İşte Sayın Hakan’ ve Altınok’la ayrılığımız burada başlıyor.
Devlet zaafının üstünü örtüyorlar.
Hükûmet izleyecek, halk cezalandıracak.
Böyle olmaz!
Hükûmet enflasyonu çözme konusunda başarısız. Gelir adaletsizliği artarken, acı ilacı halka ve dar gelirliye içirmeye kalkıyor. Dolaylı vergiler giderek artıyor. Zengin daha zengin, fakir daha fakir hale geliyor. Gelir adaletsizliği arşa ulaştı. AK Parti hükûmeti IMF, Dünya Bankasına sığınarak, dar gelirlinin önündeki lokmayı alarak, yanlış dış politikalarla ve sıcak para arayışıyla sorunu çözme derdinde. Ama Ahmet Hakan gibiler bu politikayı savunuyor. Bu bir.

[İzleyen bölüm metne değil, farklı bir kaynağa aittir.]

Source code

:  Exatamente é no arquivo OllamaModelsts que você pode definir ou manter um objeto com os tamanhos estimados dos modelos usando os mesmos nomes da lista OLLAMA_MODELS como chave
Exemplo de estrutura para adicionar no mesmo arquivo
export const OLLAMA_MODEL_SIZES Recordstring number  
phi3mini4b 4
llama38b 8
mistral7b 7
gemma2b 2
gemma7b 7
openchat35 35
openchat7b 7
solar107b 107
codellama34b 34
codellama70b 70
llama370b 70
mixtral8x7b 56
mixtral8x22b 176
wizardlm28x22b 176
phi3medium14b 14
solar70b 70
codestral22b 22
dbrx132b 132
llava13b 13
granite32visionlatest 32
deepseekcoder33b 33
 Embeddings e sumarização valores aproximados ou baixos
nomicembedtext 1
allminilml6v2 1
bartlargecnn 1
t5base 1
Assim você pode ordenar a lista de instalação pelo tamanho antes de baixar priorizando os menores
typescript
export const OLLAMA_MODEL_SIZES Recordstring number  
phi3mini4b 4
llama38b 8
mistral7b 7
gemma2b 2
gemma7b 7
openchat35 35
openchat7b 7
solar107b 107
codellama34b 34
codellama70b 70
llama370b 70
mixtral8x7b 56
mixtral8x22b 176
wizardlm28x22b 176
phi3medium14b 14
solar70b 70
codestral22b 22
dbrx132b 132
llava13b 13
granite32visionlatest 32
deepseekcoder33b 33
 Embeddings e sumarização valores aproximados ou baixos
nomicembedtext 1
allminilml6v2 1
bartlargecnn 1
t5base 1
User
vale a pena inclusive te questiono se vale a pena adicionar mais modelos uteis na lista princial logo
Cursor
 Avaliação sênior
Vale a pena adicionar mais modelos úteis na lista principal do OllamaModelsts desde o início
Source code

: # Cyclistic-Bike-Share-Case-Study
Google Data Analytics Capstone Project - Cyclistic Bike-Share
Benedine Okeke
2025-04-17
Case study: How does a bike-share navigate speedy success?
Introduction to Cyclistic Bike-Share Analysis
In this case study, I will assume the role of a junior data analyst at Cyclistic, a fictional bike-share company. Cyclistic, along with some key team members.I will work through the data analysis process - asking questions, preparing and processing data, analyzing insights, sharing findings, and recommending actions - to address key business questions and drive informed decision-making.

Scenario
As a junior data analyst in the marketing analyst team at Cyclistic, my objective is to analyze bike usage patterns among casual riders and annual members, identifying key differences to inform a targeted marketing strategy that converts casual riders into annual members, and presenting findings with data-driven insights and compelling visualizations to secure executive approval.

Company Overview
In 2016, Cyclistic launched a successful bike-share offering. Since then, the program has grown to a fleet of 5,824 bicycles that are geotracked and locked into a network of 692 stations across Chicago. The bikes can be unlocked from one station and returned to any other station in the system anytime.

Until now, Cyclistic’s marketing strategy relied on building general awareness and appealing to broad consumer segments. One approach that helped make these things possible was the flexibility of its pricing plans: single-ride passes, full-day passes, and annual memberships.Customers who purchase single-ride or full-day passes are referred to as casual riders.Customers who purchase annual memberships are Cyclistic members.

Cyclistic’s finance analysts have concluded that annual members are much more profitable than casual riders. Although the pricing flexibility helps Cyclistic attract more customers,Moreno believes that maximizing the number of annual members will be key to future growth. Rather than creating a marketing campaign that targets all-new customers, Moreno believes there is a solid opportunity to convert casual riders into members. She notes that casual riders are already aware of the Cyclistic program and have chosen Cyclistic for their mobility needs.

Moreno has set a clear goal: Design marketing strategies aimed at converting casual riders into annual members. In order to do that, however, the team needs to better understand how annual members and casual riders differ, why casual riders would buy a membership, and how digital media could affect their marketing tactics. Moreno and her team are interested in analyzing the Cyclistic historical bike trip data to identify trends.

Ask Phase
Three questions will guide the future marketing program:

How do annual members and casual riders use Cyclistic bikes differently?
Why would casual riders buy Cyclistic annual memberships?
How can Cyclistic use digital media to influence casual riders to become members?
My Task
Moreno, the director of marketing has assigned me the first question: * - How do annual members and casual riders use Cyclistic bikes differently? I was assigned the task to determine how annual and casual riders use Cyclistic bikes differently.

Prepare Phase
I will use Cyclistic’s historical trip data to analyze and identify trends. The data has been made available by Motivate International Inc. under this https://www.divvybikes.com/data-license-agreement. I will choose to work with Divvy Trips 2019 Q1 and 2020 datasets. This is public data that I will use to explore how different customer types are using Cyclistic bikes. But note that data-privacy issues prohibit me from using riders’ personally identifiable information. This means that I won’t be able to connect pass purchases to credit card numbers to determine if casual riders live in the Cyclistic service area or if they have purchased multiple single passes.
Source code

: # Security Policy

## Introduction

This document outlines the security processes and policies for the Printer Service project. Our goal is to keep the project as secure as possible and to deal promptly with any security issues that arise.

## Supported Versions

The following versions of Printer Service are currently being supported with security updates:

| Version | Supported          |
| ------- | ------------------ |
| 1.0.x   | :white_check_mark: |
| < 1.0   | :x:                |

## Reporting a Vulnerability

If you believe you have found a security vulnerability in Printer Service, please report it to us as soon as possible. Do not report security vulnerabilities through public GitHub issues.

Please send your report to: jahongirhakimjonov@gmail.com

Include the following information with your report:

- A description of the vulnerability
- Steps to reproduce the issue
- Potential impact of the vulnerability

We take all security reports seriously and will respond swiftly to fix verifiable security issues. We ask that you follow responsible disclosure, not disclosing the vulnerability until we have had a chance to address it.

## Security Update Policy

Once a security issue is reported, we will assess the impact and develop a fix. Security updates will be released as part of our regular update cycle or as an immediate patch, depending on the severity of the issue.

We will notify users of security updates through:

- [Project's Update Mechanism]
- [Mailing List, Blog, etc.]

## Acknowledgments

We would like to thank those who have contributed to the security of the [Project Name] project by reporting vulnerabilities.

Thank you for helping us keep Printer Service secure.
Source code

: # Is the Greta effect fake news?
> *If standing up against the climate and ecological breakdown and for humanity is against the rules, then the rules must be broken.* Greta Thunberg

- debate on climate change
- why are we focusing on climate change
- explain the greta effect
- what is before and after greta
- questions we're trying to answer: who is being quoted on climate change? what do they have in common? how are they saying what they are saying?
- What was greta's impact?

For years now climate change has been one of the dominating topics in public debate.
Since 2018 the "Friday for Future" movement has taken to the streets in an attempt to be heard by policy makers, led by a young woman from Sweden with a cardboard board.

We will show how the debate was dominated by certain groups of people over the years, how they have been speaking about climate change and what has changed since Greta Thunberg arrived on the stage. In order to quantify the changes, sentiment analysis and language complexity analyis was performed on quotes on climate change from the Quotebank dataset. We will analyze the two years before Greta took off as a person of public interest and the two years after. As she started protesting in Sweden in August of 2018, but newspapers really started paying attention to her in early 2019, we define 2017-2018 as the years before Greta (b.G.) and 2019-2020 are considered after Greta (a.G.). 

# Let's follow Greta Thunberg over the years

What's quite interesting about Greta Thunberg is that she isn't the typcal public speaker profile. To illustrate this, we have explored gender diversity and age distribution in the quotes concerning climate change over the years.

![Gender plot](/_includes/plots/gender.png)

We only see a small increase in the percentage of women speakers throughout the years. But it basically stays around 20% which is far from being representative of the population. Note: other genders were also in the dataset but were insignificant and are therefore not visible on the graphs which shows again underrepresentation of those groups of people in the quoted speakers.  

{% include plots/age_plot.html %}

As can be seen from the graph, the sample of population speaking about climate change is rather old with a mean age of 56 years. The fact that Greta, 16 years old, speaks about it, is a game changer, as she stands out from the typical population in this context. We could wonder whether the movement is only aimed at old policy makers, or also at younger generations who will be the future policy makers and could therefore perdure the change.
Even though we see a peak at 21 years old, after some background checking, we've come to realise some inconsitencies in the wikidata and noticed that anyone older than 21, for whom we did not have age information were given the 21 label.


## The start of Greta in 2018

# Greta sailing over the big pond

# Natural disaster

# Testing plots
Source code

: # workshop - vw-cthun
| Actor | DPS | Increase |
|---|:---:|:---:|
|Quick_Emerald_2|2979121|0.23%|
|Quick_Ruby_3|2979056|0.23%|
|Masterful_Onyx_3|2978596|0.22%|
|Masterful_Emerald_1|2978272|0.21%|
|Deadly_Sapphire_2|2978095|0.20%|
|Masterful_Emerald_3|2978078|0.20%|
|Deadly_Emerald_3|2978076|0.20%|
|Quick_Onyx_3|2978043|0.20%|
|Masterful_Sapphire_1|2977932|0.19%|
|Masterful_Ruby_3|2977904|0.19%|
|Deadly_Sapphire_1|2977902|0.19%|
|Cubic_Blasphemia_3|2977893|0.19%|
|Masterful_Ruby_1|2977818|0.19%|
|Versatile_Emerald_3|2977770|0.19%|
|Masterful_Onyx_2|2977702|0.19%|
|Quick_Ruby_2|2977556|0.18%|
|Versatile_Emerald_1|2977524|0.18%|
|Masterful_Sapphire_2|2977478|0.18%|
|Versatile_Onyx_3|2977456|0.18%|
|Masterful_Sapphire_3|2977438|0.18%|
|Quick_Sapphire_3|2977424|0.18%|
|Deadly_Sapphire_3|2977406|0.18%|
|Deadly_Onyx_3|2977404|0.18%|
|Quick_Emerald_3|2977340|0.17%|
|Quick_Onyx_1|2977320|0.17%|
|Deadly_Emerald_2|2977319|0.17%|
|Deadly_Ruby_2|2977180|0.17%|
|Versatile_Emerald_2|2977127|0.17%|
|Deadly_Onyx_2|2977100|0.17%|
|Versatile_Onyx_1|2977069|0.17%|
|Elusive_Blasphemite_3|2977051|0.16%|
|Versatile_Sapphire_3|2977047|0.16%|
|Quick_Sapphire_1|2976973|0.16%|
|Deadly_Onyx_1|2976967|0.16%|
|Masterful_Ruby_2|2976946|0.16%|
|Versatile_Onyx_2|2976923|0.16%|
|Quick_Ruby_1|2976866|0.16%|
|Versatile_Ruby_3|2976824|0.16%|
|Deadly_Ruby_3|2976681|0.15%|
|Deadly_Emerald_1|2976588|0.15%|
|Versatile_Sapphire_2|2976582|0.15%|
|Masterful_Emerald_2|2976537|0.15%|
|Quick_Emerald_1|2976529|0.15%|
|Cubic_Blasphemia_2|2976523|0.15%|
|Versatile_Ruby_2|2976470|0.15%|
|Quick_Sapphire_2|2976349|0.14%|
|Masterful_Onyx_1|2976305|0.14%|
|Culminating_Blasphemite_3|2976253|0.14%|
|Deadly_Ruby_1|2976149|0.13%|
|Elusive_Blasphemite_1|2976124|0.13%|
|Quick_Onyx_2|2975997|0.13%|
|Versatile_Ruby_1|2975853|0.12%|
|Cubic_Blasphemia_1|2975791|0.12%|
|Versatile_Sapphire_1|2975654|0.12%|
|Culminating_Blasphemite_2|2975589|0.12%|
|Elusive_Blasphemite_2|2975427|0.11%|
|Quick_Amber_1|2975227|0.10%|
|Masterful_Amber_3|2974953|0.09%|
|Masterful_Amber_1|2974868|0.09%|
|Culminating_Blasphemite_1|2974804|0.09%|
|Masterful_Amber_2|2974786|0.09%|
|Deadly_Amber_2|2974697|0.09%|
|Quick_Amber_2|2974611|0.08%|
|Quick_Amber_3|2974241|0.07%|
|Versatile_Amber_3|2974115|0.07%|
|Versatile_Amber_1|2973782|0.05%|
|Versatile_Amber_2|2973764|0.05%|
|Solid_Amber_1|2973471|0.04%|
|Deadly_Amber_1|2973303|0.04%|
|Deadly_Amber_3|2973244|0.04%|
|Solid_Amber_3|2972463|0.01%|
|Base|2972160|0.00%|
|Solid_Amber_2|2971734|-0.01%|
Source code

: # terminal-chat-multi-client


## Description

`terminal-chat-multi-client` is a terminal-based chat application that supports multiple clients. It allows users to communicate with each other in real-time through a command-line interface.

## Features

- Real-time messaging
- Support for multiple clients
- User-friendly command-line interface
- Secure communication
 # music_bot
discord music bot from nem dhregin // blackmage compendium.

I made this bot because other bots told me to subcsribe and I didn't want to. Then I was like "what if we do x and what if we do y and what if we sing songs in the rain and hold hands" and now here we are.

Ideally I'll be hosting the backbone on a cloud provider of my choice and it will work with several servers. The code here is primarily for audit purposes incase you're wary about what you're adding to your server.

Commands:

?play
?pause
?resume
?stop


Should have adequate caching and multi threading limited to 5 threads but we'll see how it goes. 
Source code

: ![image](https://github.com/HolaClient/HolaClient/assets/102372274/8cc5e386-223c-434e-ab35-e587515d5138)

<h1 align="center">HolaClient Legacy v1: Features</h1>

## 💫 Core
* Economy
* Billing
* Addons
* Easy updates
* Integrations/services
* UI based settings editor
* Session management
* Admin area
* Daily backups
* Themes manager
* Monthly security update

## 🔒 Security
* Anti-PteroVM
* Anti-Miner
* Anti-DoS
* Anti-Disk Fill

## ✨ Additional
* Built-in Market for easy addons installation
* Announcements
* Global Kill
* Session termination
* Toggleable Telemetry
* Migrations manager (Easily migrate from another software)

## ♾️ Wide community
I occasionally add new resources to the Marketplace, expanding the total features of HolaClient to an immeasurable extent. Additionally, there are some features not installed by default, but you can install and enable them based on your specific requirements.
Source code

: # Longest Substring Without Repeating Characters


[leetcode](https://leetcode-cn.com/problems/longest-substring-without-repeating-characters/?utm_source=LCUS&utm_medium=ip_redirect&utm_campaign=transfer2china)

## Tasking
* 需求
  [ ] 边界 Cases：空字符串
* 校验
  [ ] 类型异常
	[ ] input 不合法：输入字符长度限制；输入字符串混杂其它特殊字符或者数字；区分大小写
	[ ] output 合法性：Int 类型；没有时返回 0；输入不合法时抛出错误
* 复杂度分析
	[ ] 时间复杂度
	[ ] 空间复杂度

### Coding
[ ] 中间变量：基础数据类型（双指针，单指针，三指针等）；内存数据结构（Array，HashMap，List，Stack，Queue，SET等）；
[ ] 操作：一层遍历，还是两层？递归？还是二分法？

İkincisi, Aydınlık uzunca zamandır vurguncu ve fırsatçıları yazıyor. Sadece lokantalara özgü değil bu durum. Zincir marketler bir dönem gündemdeydi. Hükûmet yaptırım dedi dedi, hiçbir şey yapamadı. Elektrik faturalarını bir dönem yazdık. Bütün bölgelerde elektrik özelleştirildi ve halkımız daha pahalı bir elektrik faturasıyla karşı karşıya kaldı. Rusya’dan ucuza petrol alıyoruz ama enerji maliyetlerimiz en yukarıda. Neden? Enerji özel sektörün elinde. Sadece kamulaştırma ile yüzde 30 oranında daha ucuz akaryakıt kullanabiliriz.
“Lokantalar porsiyon küçültüyor, daha pahalı satıyor” diyorlar. Sayın Selçuk Selvi, yukarıda durumu çok güzel özetlediği için tekrar etmeyeceğiz.
Ama sorunun denetim ve müdahale etme yetersizliğinden yani devlet zaafından kaynaklandığını açıkça görmemiz gerekiyor.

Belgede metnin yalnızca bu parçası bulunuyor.